Installment Summary: Rachel and Santana weren't obsessive parents. Okay, maybe a little.
Author's Note: Dedicated to my girl, because she's been asking for something new ever since...well, the day after I posted the last new story.


Santana and Rachel weren't obsessive parents, thank you very much. Santana was an awesome doctor in a very successful medical clinic so she could diagnose just about anything that was wrong with their daughter. She'd had a cold and an ear infection in her first year of life, both of which were taken care of promptly. They hadn't freaked out at all. Well, not very much.

They were not obsessive. They just monitored closely.

But when Trinity hadn't spoken a single distinguishable word by her 18 month check-up, they were most definitely obsessive. Santana called the best ENT doctor she knew of and had a complete workup done – everything from hearing tests to CT scans. Puck had been interrogated, his entire family history dragged out and hashed over to find any kind of potential problem that he hadn't mentioned. There was nothing. His DNA was flawless.

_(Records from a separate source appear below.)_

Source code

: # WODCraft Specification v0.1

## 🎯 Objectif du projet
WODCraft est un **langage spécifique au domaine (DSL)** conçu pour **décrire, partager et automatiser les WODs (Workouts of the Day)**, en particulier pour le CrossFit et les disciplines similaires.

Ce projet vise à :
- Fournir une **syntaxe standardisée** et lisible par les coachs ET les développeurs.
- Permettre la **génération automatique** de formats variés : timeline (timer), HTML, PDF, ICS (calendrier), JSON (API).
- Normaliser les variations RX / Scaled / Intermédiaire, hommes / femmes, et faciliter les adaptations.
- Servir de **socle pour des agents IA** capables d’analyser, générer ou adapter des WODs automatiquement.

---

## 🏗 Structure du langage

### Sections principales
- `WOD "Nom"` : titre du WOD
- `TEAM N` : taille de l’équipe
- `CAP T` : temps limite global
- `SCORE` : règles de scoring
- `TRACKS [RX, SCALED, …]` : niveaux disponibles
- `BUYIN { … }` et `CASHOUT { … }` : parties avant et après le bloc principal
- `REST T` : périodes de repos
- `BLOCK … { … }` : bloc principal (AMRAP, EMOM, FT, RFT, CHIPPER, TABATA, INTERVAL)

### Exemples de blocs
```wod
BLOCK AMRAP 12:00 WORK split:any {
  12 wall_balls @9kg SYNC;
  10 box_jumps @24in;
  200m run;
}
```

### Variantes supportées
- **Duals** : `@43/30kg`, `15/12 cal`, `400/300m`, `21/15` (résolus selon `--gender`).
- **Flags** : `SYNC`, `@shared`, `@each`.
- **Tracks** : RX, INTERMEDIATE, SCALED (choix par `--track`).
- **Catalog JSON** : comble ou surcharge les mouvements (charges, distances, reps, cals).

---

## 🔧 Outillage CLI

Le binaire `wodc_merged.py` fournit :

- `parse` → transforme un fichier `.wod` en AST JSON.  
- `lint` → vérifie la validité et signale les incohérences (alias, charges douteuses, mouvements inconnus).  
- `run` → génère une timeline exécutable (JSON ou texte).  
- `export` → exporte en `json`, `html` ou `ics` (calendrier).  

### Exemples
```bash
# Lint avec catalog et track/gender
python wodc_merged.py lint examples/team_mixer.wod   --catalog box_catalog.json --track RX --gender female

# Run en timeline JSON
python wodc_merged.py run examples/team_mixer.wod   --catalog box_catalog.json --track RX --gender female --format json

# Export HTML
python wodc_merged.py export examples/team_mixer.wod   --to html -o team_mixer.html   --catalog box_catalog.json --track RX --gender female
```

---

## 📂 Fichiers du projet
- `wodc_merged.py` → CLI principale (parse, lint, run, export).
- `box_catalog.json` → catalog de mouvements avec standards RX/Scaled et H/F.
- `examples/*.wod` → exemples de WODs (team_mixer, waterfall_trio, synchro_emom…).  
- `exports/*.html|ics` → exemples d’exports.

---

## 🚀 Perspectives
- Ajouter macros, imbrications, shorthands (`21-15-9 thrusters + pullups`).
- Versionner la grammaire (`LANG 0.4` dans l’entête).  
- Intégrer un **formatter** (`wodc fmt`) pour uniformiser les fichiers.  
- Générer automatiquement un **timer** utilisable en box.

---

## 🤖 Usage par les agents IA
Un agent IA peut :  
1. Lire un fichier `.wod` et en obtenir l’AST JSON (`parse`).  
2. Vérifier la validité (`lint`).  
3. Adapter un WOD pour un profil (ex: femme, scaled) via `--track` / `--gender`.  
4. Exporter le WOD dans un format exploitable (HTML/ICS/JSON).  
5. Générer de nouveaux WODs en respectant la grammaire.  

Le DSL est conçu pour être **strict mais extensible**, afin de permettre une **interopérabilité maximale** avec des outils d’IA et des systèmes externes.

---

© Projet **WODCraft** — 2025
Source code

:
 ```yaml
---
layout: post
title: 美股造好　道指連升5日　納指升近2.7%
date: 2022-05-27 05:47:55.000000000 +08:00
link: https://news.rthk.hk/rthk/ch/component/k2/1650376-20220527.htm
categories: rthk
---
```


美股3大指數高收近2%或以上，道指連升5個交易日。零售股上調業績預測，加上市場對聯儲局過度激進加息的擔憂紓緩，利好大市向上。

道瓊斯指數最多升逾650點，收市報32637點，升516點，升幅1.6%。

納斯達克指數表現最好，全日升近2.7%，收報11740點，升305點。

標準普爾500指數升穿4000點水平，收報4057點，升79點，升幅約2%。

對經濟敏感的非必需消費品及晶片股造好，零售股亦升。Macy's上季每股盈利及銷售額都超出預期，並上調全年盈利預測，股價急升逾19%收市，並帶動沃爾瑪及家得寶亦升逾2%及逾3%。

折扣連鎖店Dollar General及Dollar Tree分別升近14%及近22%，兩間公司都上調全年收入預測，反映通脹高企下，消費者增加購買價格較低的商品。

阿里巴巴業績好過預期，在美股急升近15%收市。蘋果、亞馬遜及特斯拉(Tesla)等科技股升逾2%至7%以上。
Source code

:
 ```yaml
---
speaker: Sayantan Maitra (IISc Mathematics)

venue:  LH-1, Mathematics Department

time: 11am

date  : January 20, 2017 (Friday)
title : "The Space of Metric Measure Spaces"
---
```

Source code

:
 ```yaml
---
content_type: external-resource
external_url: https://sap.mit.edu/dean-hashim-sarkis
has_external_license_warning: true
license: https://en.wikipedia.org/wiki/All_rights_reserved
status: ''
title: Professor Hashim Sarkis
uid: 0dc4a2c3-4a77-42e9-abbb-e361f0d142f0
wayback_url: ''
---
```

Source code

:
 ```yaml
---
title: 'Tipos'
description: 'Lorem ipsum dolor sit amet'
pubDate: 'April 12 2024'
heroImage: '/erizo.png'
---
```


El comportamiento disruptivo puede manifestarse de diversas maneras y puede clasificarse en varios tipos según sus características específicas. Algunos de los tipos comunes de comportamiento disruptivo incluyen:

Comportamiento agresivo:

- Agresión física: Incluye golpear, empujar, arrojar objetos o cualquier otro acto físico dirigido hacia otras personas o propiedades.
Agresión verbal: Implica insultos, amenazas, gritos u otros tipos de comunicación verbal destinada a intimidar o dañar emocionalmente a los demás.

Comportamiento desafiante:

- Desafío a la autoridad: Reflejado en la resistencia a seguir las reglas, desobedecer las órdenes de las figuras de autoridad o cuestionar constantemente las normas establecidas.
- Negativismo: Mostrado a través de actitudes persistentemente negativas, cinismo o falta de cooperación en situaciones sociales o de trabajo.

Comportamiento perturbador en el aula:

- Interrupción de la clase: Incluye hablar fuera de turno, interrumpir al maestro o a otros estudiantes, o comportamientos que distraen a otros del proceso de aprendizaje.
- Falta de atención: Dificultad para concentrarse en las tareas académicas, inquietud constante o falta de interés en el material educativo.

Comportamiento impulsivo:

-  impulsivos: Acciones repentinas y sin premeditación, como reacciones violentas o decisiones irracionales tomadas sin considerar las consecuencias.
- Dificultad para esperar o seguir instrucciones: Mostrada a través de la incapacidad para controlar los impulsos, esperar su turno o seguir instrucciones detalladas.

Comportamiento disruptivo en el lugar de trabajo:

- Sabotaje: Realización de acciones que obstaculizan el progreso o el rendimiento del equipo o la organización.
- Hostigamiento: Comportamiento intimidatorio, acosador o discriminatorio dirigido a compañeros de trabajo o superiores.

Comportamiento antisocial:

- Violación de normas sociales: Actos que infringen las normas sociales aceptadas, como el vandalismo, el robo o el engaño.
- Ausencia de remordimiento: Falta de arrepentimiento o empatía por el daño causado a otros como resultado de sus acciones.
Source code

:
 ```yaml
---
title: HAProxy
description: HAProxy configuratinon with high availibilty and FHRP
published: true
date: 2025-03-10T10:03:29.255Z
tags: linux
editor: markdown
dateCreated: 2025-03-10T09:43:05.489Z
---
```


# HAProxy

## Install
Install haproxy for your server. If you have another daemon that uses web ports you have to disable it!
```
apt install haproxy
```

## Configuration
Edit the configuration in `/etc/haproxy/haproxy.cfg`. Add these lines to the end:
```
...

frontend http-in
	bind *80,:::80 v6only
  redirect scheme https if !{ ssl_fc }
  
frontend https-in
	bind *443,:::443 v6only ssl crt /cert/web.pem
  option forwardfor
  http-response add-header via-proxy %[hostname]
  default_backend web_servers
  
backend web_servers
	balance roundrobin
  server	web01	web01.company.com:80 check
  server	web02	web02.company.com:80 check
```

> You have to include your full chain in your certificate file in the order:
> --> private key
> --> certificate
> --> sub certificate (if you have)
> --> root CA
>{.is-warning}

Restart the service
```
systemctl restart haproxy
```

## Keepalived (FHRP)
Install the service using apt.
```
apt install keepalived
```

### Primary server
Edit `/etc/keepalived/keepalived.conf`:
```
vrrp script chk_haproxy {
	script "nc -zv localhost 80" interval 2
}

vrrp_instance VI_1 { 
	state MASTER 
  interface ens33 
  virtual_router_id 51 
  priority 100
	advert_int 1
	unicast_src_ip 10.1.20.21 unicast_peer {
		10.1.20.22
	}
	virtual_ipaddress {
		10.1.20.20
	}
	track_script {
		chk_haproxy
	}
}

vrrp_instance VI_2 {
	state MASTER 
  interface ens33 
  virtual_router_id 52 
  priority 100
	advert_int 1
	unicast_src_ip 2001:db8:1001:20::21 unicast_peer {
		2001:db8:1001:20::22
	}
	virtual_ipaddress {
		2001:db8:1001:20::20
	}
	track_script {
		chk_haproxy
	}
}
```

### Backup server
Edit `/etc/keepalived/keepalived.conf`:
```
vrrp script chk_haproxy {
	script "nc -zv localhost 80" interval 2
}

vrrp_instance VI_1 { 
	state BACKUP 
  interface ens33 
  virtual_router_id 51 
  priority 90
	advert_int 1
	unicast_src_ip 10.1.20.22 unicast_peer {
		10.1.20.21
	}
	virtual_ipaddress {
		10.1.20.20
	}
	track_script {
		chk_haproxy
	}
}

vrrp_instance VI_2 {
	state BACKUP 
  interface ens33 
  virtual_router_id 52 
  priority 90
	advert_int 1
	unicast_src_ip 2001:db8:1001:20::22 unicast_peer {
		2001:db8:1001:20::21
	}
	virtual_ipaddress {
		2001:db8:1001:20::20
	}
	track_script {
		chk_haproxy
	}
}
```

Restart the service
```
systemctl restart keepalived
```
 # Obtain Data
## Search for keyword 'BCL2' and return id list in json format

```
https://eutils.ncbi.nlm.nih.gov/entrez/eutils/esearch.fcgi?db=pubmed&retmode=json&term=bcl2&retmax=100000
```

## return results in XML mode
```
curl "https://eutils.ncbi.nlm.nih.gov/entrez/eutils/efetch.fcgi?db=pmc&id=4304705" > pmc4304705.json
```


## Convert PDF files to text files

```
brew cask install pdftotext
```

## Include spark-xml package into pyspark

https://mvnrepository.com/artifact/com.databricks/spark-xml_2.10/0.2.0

Rachel and Santana found themselves sitting nervously in the doctor's office a week later to hear the results. Trinity was playing with her shapes sorter on Santana's lap while Rachel tapped her foot impatiently.

"Dear God, Santana-"

"You don't have to say my name twice."

"This is serious, Santana!" Rachel shrieked. "What if she's deaf? What if she's a mute? What if her vocal cords never fully developed? What if-"

"Stop it!" Santana hissed. "You're freaking me out. And we know she's not deaf, come on."

"Don't tell me you haven't been searching for every single cause. I know you have. You dragged your old textbooks out of storage and hid them in the hall closet."

Santana sighed. It was true. She had raided their storage locker and pulled out every single one of her textbooks from med school. When Rachel would be late coming home from her show, Santana would pull out her books and scour them for any and every cause she could find. Google would've been easier, yeah, but Santana knew that Rachel would occasionally go through the browsing history to find a link she couldn't remember and that if the history had been magically cleared it would look suspicious. This was her baby girl, damn it, she needed to know everything she could.

"Listen," Santana sighed. "It doesn't matter, okay? Whatever it is or isn't, we'll deal. We have to."

"Good news, ladies," the doctor said, stepping into the office. "Trinity is just fine." The older gentleman sat at his desk and smiled. "All of the test results came back normal for her age so, physically, there's nothing wrong."

"But she won't talk," Rachel countered. "She should have a vocabulary of at least a few words by now. I was practically speaking in sentences at her age."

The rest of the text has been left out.